Stories about flowers always interest me and those about daffodils are particularly interesting. Did you know that if you keep chickens, you may not want to bring daffodils into the house. An old saying in Herfordshire U.K. tells us that if you bring daffodils inside when the hens are sitting, no chicks will be born alive. The opposite of this in Devon, says that the number of goslings that will be hatched and reared is the same as the number of daffodil flower stems that are brought into the house in the first bouquet of the year. In Europe, daffodil colonies often indicate an old religious site. Apparently the daffodils were planted by the monastery inhabitants and years after the demise of the buildings, the plants continue to grow.
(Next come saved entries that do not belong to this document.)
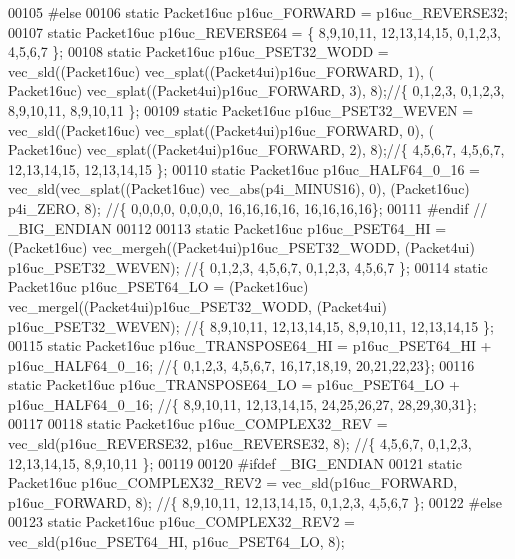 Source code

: \begin{DoxyCode}
00105 \textcolor{preprocessor}{#else}
00106 \textcolor{keyword}{static} Packet16uc p16uc\_FORWARD = p16uc\_REVERSE32; 
00107 \textcolor{keyword}{static} Packet16uc p16uc\_REVERSE64 = \{ 8,9,10,11, 12,13,14,15, 0,1,2,3, 4,5,6,7 \};
00108 \textcolor{keyword}{static} Packet16uc p16uc\_PSET32\_WODD = vec\_sld((Packet16uc) vec\_splat((Packet4ui)p16uc\_FORWARD, 1), (
      Packet16uc) vec\_splat((Packet4ui)p16uc\_FORWARD, 3), 8);\textcolor{comment}{//\{ 0,1,2,3, 0,1,2,3, 8,9,10,11, 8,9,10,11 \};}
00109 \textcolor{keyword}{static} Packet16uc p16uc\_PSET32\_WEVEN = vec\_sld((Packet16uc) vec\_splat((Packet4ui)p16uc\_FORWARD, 0), (
      Packet16uc) vec\_splat((Packet4ui)p16uc\_FORWARD, 2), 8);\textcolor{comment}{//\{ 4,5,6,7, 4,5,6,7, 12,13,14,15, 12,13,14,15 \};}
00110 \textcolor{keyword}{static} Packet16uc p16uc\_HALF64\_0\_16 = vec\_sld(vec\_splat((Packet16uc) vec\_abs(p4i\_MINUS16), 0), (Packet16uc)
      p4i\_ZERO, 8);      \textcolor{comment}{//\{ 0,0,0,0, 0,0,0,0, 16,16,16,16, 16,16,16,16\};}
00111 \textcolor{preprocessor}{#endif // \_BIG\_ENDIAN}
00112 
00113 \textcolor{keyword}{static} Packet16uc p16uc\_PSET64\_HI = (Packet16uc) vec\_mergeh((Packet4ui)p16uc\_PSET32\_WODD, (Packet4ui)
      p16uc\_PSET32\_WEVEN);     \textcolor{comment}{//\{ 0,1,2,3, 4,5,6,7, 0,1,2,3, 4,5,6,7 \};}
00114 \textcolor{keyword}{static} Packet16uc p16uc\_PSET64\_LO = (Packet16uc) vec\_mergel((Packet4ui)p16uc\_PSET32\_WODD, (Packet4ui)
      p16uc\_PSET32\_WEVEN);     \textcolor{comment}{//\{ 8,9,10,11, 12,13,14,15, 8,9,10,11, 12,13,14,15 \};}
00115 \textcolor{keyword}{static} Packet16uc p16uc\_TRANSPOSE64\_HI = p16uc\_PSET64\_HI + p16uc\_HALF64\_0\_16;                              
                 \textcolor{comment}{//\{ 0,1,2,3, 4,5,6,7, 16,17,18,19, 20,21,22,23\};}
00116 \textcolor{keyword}{static} Packet16uc p16uc\_TRANSPOSE64\_LO = p16uc\_PSET64\_LO + p16uc\_HALF64\_0\_16;                              
                 \textcolor{comment}{//\{ 8,9,10,11, 12,13,14,15, 24,25,26,27, 28,29,30,31\};}
00117 
00118 \textcolor{keyword}{static} Packet16uc p16uc\_COMPLEX32\_REV = vec\_sld(p16uc\_REVERSE32, p16uc\_REVERSE32, 8);                      
                         \textcolor{comment}{//\{ 4,5,6,7, 0,1,2,3, 12,13,14,15, 8,9,10,11 \};}
00119 
00120 \textcolor{preprocessor}{#ifdef \_BIG\_ENDIAN}
00121 \textcolor{keyword}{static} Packet16uc p16uc\_COMPLEX32\_REV2 = vec\_sld(p16uc\_FORWARD, p16uc\_FORWARD, 8);                         
                         \textcolor{comment}{//\{ 8,9,10,11, 12,13,14,15, 0,1,2,3, 4,5,6,7 \};}
00122 \textcolor{preprocessor}{#else}
00123 \textcolor{keyword}{static} Packet16uc p16uc\_COMPLEX32\_REV2 = vec\_sld(p16uc\_PSET64\_HI, p16uc\_PSET64\_LO, 8);                     

\end{DoxyCode}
The daffodil family or narcissus is poisonous and we’re told by knowledgeable bulb historians that mortally wounded Roman soldiers would eat a few bulbs. The bulb would work its narcotic wonder and the soldier would painlessly die. I have never tried to eat one but am told you do not have to worry about your children eating them as they are one of the vilest tasting bulbs around. This vile taste is nature’s way of protecting them from predators.
Now, a lesser-known epithet when applied to soldiery is to be called a daffodil. Apparently this means that they are nice to look at but yellow through and through. This term was apparently used in official British correspondence during the second world war and caused a bit of a diplomatic problem between the British and Australians. The British saying it was the Australian daffodils that lost Singapore and the Australians pointing out the real nature of the problem was British leadership.
Whatever the story, enjoy your bright yellow daffodils this spring.